Reid, Johnson, and Shelby have been working on a "manager's package" to add to the Senate bill that would address Paul's issue and incorporate the Kirk amendment (find the text and a detailed summary here), but the Kirk language will be added as a non-binding "sense of the senate," rather than as binding provisions of law.
The text of the latest version of the manager's package, obtained by The Cable, can be found here.
"They basically took the binding provisions of the Kirk amendment and significantly reduced it to a 'sense of Senate,' leaving out key details to get Senate Democrats and Republicans to agree to move the bill forward for unanimous consent adoption," said Mark Dubowitz, executive director of the Foundation for the Defense of Democracies. "Senate Democrats were only willing to let this language come in as a sense of the Senate and then defer to the conference committee to negotiate."
The Kirk amendment contained new provisions that would impose sanctions against any insurance company underwriting a sanctionable activity by the government of Iran, extend sanctions to all Iranian financial institutions, declare the Iranian telecom and technology sector a zone of electronic repression, sanction any international company selling technology services to the Iranian regime that could be used to censor the Internet or be used for repressive purposes, and sanction satellite companies that are allowing the Iranian government to jam international broadcasts such as Voice of America.
Three Senate aides told The Cable that the Senate was expected to bring up and pass the bill on Thursday.
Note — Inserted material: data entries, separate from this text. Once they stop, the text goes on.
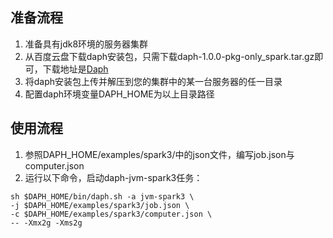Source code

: 
## 准备流程

1. 准备具有jdk8环境的服务器集群
2. 从百度云盘下载daph安装包，只需下载daph-1.0.0-pkg-only_spark.tar.gz即可，下载地址是[Daph](https://pan.baidu.com/s/1r495e7YtTfK24iPXg6dBZg?pwd=p5s7)
3. 将daph安装包上传并解压到您的集群中的某一台服务器的任一目录
4. 配置daph环境变量DAPH_HOME为以上目录路径

## 使用流程

1. 参照DAPH_HOME/examples/spark3/中的json文件，编写job.json与computer.json
2. 运行以下命令，启动daph-jvm-spark3任务：

```shell
sh $DAPH_HOME/bin/daph.sh -a jvm-spark3 \
-j $DAPH_HOME/examples/spark3/job.json \
-c $DAPH_HOME/examples/spark3/computer.json \
-- -Xmx2g -Xms2g
```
The Senate goes on another recess next week and a new round of international discussions with Iran over its nuclear program begin on May 23 in Baghdad.
When the Congress does get back to work next month, the Senate bill will be conferenced with the House's Iran Threat Reduction Act. That bill does not contain the extra sanctions found in the Kirk amendment, but House leaders have been introducing separate bills containing the Kirk sanctions as a show of support for those measures.
House Foreign Affairs Chairwoman Ileana Ros-Lehtinen (R-FL), joined with Rep. Brad Sherman (D-CA) in April to introduce the Iran Financial Sanctions Improvement Act, which contains many of the sanctions measures that Kirk proposed. Other measures found in the Kirk amendment were included by Reps. Ted Deutch (D-FL) and Robert Dold (R-FL) in a bill they introduced in March called the Iranian Energy Sector and Proliferation Sanctions Act.
"While it's a good thing that the Senate is passing this ahead of Baghdad to send a message of strengthening sanctions, this bill can still be significantly strengthened," said Dubowitz. "My guess is the House will fight to have the sense of Senate language changed into binding language that mirrors the legislation that they have already introduced."